More than 57% of all construction spending is on non-residential projects, 23% is public money, with nine of sixteen sectors growing at double digits. When I say double digits I don't mean a mere 10%; three sectors are growing 15% annually, one is growing faster than 20% annually, and two are growing in the range of 35% annually. The one thing they all have in common, the sectors with big growth, is that they are all infrastructure sectors.
I think it is clear by now that there is money flowing into infrastructure plays so that is where I want to put some investment dollars. The added bonus is that there are a number of positive factors driving this opportunity beyond the construction spending data.
- Real Assets - Infrastructure is part of the real assets asset class and as such provides diversification, reduced volatility within the portfolio and protection from inflation (the value of most real assets is regulated and/or tied to the dollar).
- Income - Infrastructure companies tend to pay steady, reliable income. The utilities and energy infrastructure plays tend to pay above the market average using the S&P 500 as a benchmark.
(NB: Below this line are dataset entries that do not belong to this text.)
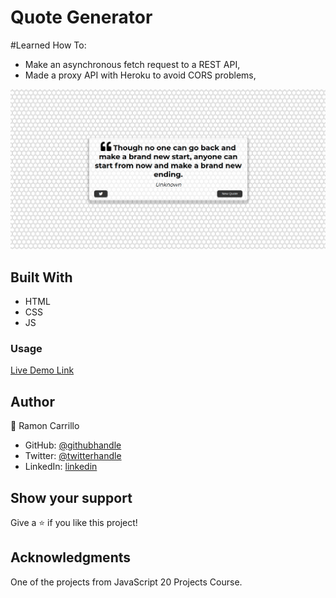 # Quote Generator

#Learned How To:

- Make an asynchronous fetch request to a REST API,
- Made a proxy API with Heroku to avoid CORS problems,

![screenshot](quote-generator.png)

## Built With

- HTML
- CSS
- JS

### Usage

[Live Demo Link](https://ramon-carrillo.github.io/QuoteGenerator/)

## Author

👤 Ramon Carrillo

- GitHub: [@githubhandle](https://github.com/Ramon-Carrillo)
- Twitter: [@twitterhandle](https://twitter.com/ramon_de_NL)
- LinkedIn: [linkedin](https://www.linkedin.com/in/ramon-carrillo-54525a1ab/)

## Show your support

Give a ⭐️ if you like this project!

## Acknowledgments

One of the projects from JavaScript 20 Projects Course.
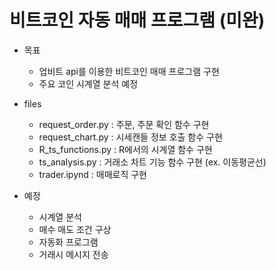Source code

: # 비트코인 자동 매매 프로그램 (미완)
- 목표
  - 업비트 api를 이용한 비트코인 매매 프로그램 구현
  - 주요 코인 시계열 분석 예정

- files
  - request_order.py : 주문, 주문 확인 함수 구현
  - request_chart.py : 시세캔들 정보 호출 함수 구현
  - R_ts_functions.py : R에서의 시계열 함수 구현
  - ts_analysis.py : 거래소 차트 기능 함수 구현 (ex. 이동평균선)
  - trader.ipynd : 매매로직 구현

- 예정
  - 시계열 분석
  - 매수 매도 조건 구상
  - 자동화 프로그램
  - 거래시 메시지 전송
 
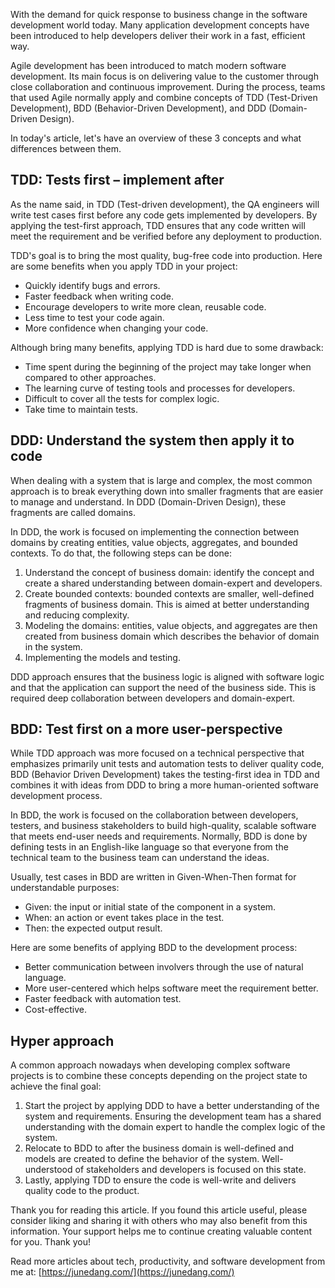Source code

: With the demand for quick response to business change in the software development world today. Many application development concepts have been introduced to help developers deliver their work in a fast, efficient way.

Agile development has been introduced to match modern software development. Its main focus is on delivering value to the customer through close collaboration and continuous improvement. During the process, teams that used Agile normally apply and combine concepts of TDD (Test-Driven Development), BDD (Behavior-Driven Development), and DDD (Domain-Driven Design).

In today's article, let's have an overview of these 3 concepts and what differences between them.

## TDD: Tests first – implement after

As the name said, in TDD (Test-driven development), the QA engineers will write test cases first before any code gets implemented by developers. By applying the test-first approach, TDD ensures that any code written will meet the requirement and be verified before any deployment to production.

TDD's goal is to bring the most quality, bug-free code into production. Here are some benefits when you apply TDD in your project:

- Quickly identify bugs and errors.
- Faster feedback when writing code.
- Encourage developers to write more clean, reusable code.
- Less time to test your code again.
- More confidence when changing your code.

Although bring many benefits, applying TDD is hard due to some drawback:

- Time spent during the beginning of the project may take longer when compared to other approaches.
- The learning curve of testing tools and processes for developers.
- Difficult to cover all the tests for complex logic.
- Take time to maintain tests.

## DDD: Understand the system then apply it to code

When dealing with a system that is large and complex, the most common approach is to break everything down into smaller fragments that are easier to manage and understand. In DDD (Domain-Driven Design), these fragments are called domains.

In DDD, the work is focused on implementing the connection between domains by creating entities, value objects, aggregates, and bounded contexts. To do that, the following steps can be done:

1. Understand the concept of business domain: identify the concept and create a shared understanding between domain-expert and developers.
2. Create bounded contexts: bounded contexts are smaller, well-defined fragments of business domain. This is aimed at better understanding and reducing complexity.
3. Modeling the domains: entities, value objects, and aggregates are then created from business domain which describes the behavior of domain in the system.
4. Implementing the models and testing.

DDD approach ensures that the business logic is aligned with software logic and that the application can support the need of the business side. This is required deep collaboration between developers and domain-expert.

## BDD: Test first on a more user-perspective

While TDD approach was more focused on a technical perspective that emphasizes primarily unit tests and automation tests to deliver quality code, BDD (Behavior Driven Development) takes the testing-first idea in TDD and combines it with ideas from DDD to bring a more human-oriented software development process.

In BDD, the work is focused on the collaboration between developers, testers, and business stakeholders to build high-quality, scalable software that meets end-user needs and requirements. Normally, BDD is done by defining tests in an English-like language so that everyone from the technical team to the business team can understand the ideas.

Usually, test cases in BDD are written in Given-When-Then format for understandable purposes:

- Given: the input or initial state of the component in a system.
- When: an action or event takes place in the test.
- Then: the expected output result.

Here are some benefits of applying BDD to the development process:

- Better communication between involvers through the use of natural language.
- More user-centered which helps software meet the requirement better.
- Faster feedback with automation test.
- Cost-effective.

## Hyper approach

A common approach nowadays when developing complex software projects is to combine these concepts depending on the project state to achieve the final goal:

1. Start the project by applying DDD to have a better understanding of the system and requirements. Ensuring the development team has a shared understanding with the domain expert to handle the complex logic of the system.
2. Relocate to BDD to after the business domain is well-defined and models are created to define the behavior of the system. Well-understood of stakeholders and developers is focused on this state.
3. Lastly, applying TDD to ensure the code is well-write and delivers quality code to the product.

Thank you for reading this article. If you found this article useful, please consider liking and sharing it with others who may also benefit from this information. Your support helps me to continue creating valuable content for you. Thank you!

Read more articles about tech, productivity, and software development from me at: [https://junedang.com/](https://junedang.com/)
Two that spring to mind are Duke Energy (DUK) which yields about 4.5% at today's prices, and Plains All American Pipeline (PAA) which yields closer to 4.75% while the average yield on the S&P 500 is closer to 2.0%.
- Capital Appreciation - With spending on infrastructure rising, growth in infrastructure focused businesses can be expected and this means capital gains for their stocks. Spending on infrastructure is not expected to slow anytime soon, the US Senate just passed a bill that will allow them to double-fund infrastructure projects around the world. The move is politically based, it is meant to counter China's growing influence, but in this battle, the winners will be investors.
- Value - Infrastructure stocks like Cemex (CX), Waste Management, INC (WM), and Macquarie (MIC) have been lagging the market and provide value and high yield. MIC is currently yielding close to 8% on a forward basis.
- Demand - There is a high demand for infrastructure domestically and abroad. Aging infrastructure among the developed nations needs to be maintained, updated and replaced while rapidly growing populations in the developing world are faced with the build-up of first-generation services.
You could build an entire portfolio from only infrastructure stocks which make choosing the best one to add to an existing portfolio daunting, to say the least. ETFs are another option but many of them yield far below what you can find within the underlying sector, and with closed-end funds targeting the same stocks.
I already own the Brookfield Real Assets Income Fund (RA) but want diversification away from real estate and natural resources as well as the debt securities the fund is invested in.
The Brookfield Global Listed Infrastructure Income Fund (INF) is a closed-end fund yielding over 8% at today's prices. The fund invests 100% of its capital in infrastructure equities and is well diversified among countries although 50% of holdings are US based equities. The current focus is on energy, utilities, and industrial plays, the top five holdings by sector are MLPs, Toll Roads, Pipelines, Electric/Utility, and renewable electric generation.
From the Global Listed Infrastructure Income Fund 2018 semi-annual report
"we expect global economic growth to continue its path of modest growth, albeit potentially interrupted by periods of heightened uncertainty relating to interest rates, inflation and trade policy tensions. The current backdrop of moderate global growth—with interest rates and inflation still below historical norms—is in our view, positive for investing in infrastructure securities.
The fund is also trading near a historically high discount to its NAV which is an added value for new investors. The discount is near -15% at this time and could be a value trap save that it is well above the average and outlook for the sector is bright. The fund's net asset value recently bounced on a key support level and is already moving higher as we approach the peak of third quarter 2018 earnings. In my opinion, the discount to NAV can be expected to narrow over the next year as companies within the sector outperform expectations, driven by spending.
Infrastructure, A Good Investment For Long-Term Investors
Infrastructure is a good investment for long-term investors regardless of the vehicle you choose. The need for spending is there and unsatisfied, the proof of spending (in the US at least) is in the construction data. While infrastructure stocks may not see the huge gains higher profile companies will experience they will continue to produce steady, sustainable returns in good times and bad.
Disclosure: I am/we are long RA, INF.
I wrote this article myself, and it expresses my own opinions. I am not receiving compensation for it (other than from Seeking Alpha). I have no business relationship with any company whose stock is mentioned in this article.